### Work item:
Scan the records for "True" and copy each line that contains it.

(Extracted records begins)

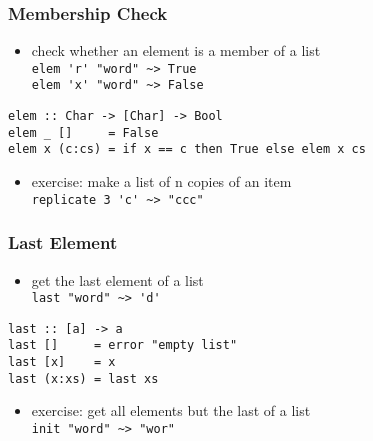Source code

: \documentclass[dvipsnames]{beamer}
\theoremstyle{plain}
\begin{document}
\begin{frame}[fragile]
  \frametitle{Membership Check}

  \begin{itemize}
    \item check whether an element is a member of a list\\
      \lstinline[style=exclamfix]|elem 'r' "word" ~> True|\\
      \lstinline[style=exclamfix]|elem 'x' "word" ~> False|
  \end{itemize}

  \begin{exampleblock}{}
    \begin{lstlisting}[deletekeywords={elem}]
elem :: Char -> [Char] -> Bool
elem _ []     = False
elem x (c:cs) = if x == c then True else elem x cs
    \end{lstlisting}
  \end{exampleblock}

  \pause
  \begin{itemize}
    \item exercise: make a list of n copies of an item\\
      \lstinline|replicate 3 'c' ~> "ccc"|
  \end{itemize}
\end{frame}

\begin{frame}[fragile]
  \frametitle{Last Element}

  \begin{itemize}
    \item get the last element of a list\\
      \lstinline[style=exclamfix]|last "word" ~> 'd'|
  \end{itemize}

  \begin{exampleblock}{}
    \begin{lstlisting}[deletekeywords={last}]
last :: [a] -> a
last []     = error "empty list"
last [x]    = x
last (x:xs) = last xs
    \end{lstlisting}
  \end{exampleblock}

  \pause
  \begin{itemize}
    \item exercise: get all elements but the last of a list\\
      \lstinline[style=exclamfix]|init "word" ~> "wor"|
  \end{itemize}
\end{frame}
\end{document}
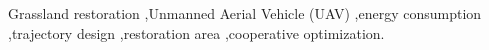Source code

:\documentclass[preprint,5pt]{elsarticle}
\begin{document}
\begin{frontmatter}
\begin{abstract}
\end{abstract}


\begin{keyword}
Grassland restoration \sep Unmanned Aerial Vehicle (UAV) \sep energy consumption \sep trajectory design \sep restoration area \sep cooperative optimization.
\end{keyword}

\end{frontmatter}


\end{document}
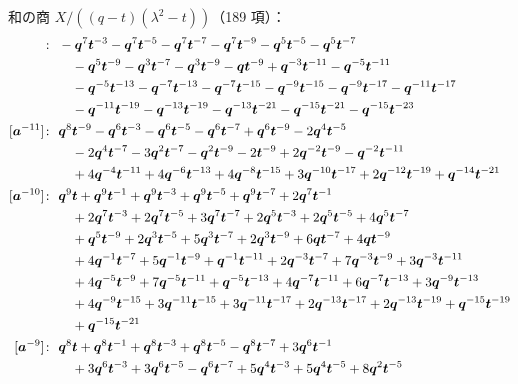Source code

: 和の商 $X/((q - t)(\lambda^2 - t))$（189 項）：
\begin{align*}
[\ba^{-12}]\colon\ & -\bq^{7} \bt^{-3} -\bq^{7} \bt^{-5} -\bq^{7} \bt^{-7} -\bq^{7} \bt^{-9} -\bq^{5} \bt^{-5} -\bq^{5} \bt^{-7} \\
& \quad -\bq^{5} \bt^{-9} -\bq^{3} \bt^{-7} -\bq^{3} \bt^{-9} -\bq \bt^{-9} +\bq^{-3} \bt^{-11} -\bq^{-5} \bt^{-11} \\
& \quad -\bq^{-5} \bt^{-13} -\bq^{-7} \bt^{-13} -\bq^{-7} \bt^{-15} -\bq^{-9} \bt^{-15} -\bq^{-9} \bt^{-17} -\bq^{-11} \bt^{-17} \\
& \quad -\bq^{-11} \bt^{-19} -\bq^{-13} \bt^{-19} -\bq^{-13} \bt^{-21} -\bq^{-15} \bt^{-21} -\bq^{-15} \bt^{-23} \\
[\ba^{-11}]\colon\ & \bq^{8} \bt^{-9} -\bq^{6} \bt^{-3} -\bq^{6} \bt^{-5} -\bq^{6} \bt^{-7} +\bq^{6} \bt^{-9} -2 \bq^{4} \bt^{-5} \\
& \quad -2 \bq^{4} \bt^{-7} -3 \bq^{2} \bt^{-7} -\bq^{2} \bt^{-9} -2 \bt^{-9} +2 \bq^{-2} \bt^{-9} -\bq^{-2} \bt^{-11} \\
& \quad +4 \bq^{-4} \bt^{-11} +4 \bq^{-6} \bt^{-13} +4 \bq^{-8} \bt^{-15} +3 \bq^{-10} \bt^{-17} +2 \bq^{-12} \bt^{-19} +\bq^{-14} \bt^{-21} \\
[\ba^{-10}]\colon\ & \bq^{9} \bt +\bq^{9} \bt^{-1} +\bq^{9} \bt^{-3} +\bq^{9} \bt^{-5} +\bq^{9} \bt^{-7} +2 \bq^{7} \bt^{-1} \\
& \quad +2 \bq^{7} \bt^{-3} +2 \bq^{7} \bt^{-5} +3 \bq^{7} \bt^{-7} +2 \bq^{5} \bt^{-3} +2 \bq^{5} \bt^{-5} +4 \bq^{5} \bt^{-7} \\
& \quad +\bq^{5} \bt^{-9} +2 \bq^{3} \bt^{-5} +5 \bq^{3} \bt^{-7} +2 \bq^{3} \bt^{-9} +6 \bq \bt^{-7} +4 \bq \bt^{-9} \\
& \quad +4 \bq^{-1} \bt^{-7} +5 \bq^{-1} \bt^{-9} +\bq^{-1} \bt^{-11} +2 \bq^{-3} \bt^{-7} +7 \bq^{-3} \bt^{-9} +3 \bq^{-3} \bt^{-11} \\
& \quad +4 \bq^{-5} \bt^{-9} +7 \bq^{-5} \bt^{-11} +\bq^{-5} \bt^{-13} +4 \bq^{-7} \bt^{-11} +6 \bq^{-7} \bt^{-13} +3 \bq^{-9} \bt^{-13} \\
& \quad +4 \bq^{-9} \bt^{-15} +3 \bq^{-11} \bt^{-15} +3 \bq^{-11} \bt^{-17} +2 \bq^{-13} \bt^{-17} +2 \bq^{-13} \bt^{-19} +\bq^{-15} \bt^{-19} \\
& \quad +\bq^{-15} \bt^{-21} \\
[\ba^{-9}]\colon\ & \bq^{8} \bt +\bq^{8} \bt^{-1} +\bq^{8} \bt^{-3} +\bq^{8} \bt^{-5} -\bq^{8} \bt^{-7} +3 \bq^{6} \bt^{-1} \\
& \quad +3 \bq^{6} \bt^{-3} +3 \bq^{6} \bt^{-5} -\bq^{6} \bt^{-7} +5 \bq^{4} \bt^{-3} +5 \bq^{4} \bt^{-5} +8 \bq^{2} \bt^{-5} \\

\end{align*}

(Extracted records ends)

### Solution to the problem:
      \lstinline[style=exclamfix]|elem 'r' "word" ~> True|\\
elem x (c:cs) = if x == c then True else elem x cs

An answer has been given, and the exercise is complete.